Danish Coatings Company Pays $33.4 Million to Enforcement Agencies in Denmark and Germany to Resolve Bribery Allegations

foreign bribesHempel A/S, a coating supplier based in Denmark, has decided to settle allegations of bribery with a payment of $33.4 million to enforcement agencies in Denmark and Germany.

In April of 2017, Hempel A/S self-reported a number of illegal sales practices that were discovered in Germany, as well as other countries in Europe and parts of Asia. A statement involving this situation with Hempel A/S has stated for the record, “The unlawful practices were stopped immediately and the people responsible were replaced. Hempel has completed internal remediation, invested heavily, and established a robust compliance framework.”

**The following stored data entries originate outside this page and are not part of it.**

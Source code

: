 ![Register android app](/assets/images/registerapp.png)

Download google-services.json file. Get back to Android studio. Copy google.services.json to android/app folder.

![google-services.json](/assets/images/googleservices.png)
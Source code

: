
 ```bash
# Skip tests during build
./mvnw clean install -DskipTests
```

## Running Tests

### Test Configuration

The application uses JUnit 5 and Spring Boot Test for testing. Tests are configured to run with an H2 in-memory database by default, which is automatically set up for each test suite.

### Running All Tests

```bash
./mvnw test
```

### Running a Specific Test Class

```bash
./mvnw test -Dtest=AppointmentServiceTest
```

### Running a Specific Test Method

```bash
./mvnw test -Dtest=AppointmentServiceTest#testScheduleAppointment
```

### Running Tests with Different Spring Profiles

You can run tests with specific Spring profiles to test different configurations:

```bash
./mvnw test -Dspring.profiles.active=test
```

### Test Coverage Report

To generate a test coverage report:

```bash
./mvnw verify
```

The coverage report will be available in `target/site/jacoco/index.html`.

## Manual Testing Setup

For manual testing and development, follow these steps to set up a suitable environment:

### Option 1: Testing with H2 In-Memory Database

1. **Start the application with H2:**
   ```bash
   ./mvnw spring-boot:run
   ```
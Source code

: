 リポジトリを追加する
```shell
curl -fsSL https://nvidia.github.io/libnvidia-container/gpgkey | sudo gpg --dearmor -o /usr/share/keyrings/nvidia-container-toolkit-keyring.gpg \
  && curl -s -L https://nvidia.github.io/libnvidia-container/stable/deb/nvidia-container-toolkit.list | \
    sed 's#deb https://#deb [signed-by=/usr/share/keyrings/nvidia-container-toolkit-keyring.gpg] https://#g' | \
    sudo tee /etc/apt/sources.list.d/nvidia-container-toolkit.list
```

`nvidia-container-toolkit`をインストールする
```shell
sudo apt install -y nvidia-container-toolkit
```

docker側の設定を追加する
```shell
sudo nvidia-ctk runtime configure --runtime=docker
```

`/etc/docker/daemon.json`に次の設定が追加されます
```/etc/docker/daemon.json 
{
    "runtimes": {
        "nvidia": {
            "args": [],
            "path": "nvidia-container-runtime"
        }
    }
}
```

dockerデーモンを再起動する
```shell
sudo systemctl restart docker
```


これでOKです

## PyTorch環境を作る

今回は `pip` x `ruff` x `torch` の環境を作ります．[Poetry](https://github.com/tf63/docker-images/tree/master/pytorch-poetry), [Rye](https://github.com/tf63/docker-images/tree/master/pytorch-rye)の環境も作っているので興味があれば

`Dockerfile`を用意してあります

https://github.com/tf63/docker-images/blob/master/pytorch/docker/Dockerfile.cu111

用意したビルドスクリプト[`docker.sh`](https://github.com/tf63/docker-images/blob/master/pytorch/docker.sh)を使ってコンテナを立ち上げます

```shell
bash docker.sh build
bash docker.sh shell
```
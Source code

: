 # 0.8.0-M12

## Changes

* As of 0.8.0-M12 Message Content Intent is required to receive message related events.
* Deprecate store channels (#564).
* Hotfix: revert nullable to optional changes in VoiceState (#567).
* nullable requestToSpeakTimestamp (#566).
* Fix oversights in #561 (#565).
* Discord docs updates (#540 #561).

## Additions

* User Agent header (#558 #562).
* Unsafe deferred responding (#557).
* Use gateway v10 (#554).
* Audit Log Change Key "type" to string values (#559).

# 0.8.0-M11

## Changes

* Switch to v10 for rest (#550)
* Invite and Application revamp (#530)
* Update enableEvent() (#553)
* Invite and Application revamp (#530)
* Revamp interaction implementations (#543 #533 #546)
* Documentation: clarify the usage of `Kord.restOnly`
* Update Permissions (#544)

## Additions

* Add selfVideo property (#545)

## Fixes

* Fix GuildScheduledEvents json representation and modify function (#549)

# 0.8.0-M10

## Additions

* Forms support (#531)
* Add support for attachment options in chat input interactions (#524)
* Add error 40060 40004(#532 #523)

Bribery, when it comes to the law, is the act of giving or receiving something of value in exchange of influence that one would not normally have influence over. While in some rare legal situations this may be a possibly acceptable action to take, in most cases bribery is a highly punishable offense in the corporate world. That being said, according to the International Monetary Fund, an estimated $1.5 to $2 trillion changes hands every year when it comes to bribes.

While based in Copenhagen, Hempel A/S is a global coating supplier that makes coatings used for protective and decorative purposes. They are a company that has been used to assist in making anything from containers to yachts, as well as other marine and industrial applications. With 6,500 people in 80 countries, this company has gained $1.5 billion in revenue within the last year.

With this concern over bribery, CEO, Henrik Anderson, has made it clear that these illegal sales practices are not something he stands by and that this was, “a direct attack on the integrity of Hempel’s customers, culture, values, and all our colleagues.”. The company as a whole seems to want to fully cooperate with the Danish and German authorities in resolving this issue and moving to a better future.

Anderson, when addressing the $33.4 million in settlement fees, states, “That is the price we have had to pay for being non-compliant. We have cleaned up and moved on,”.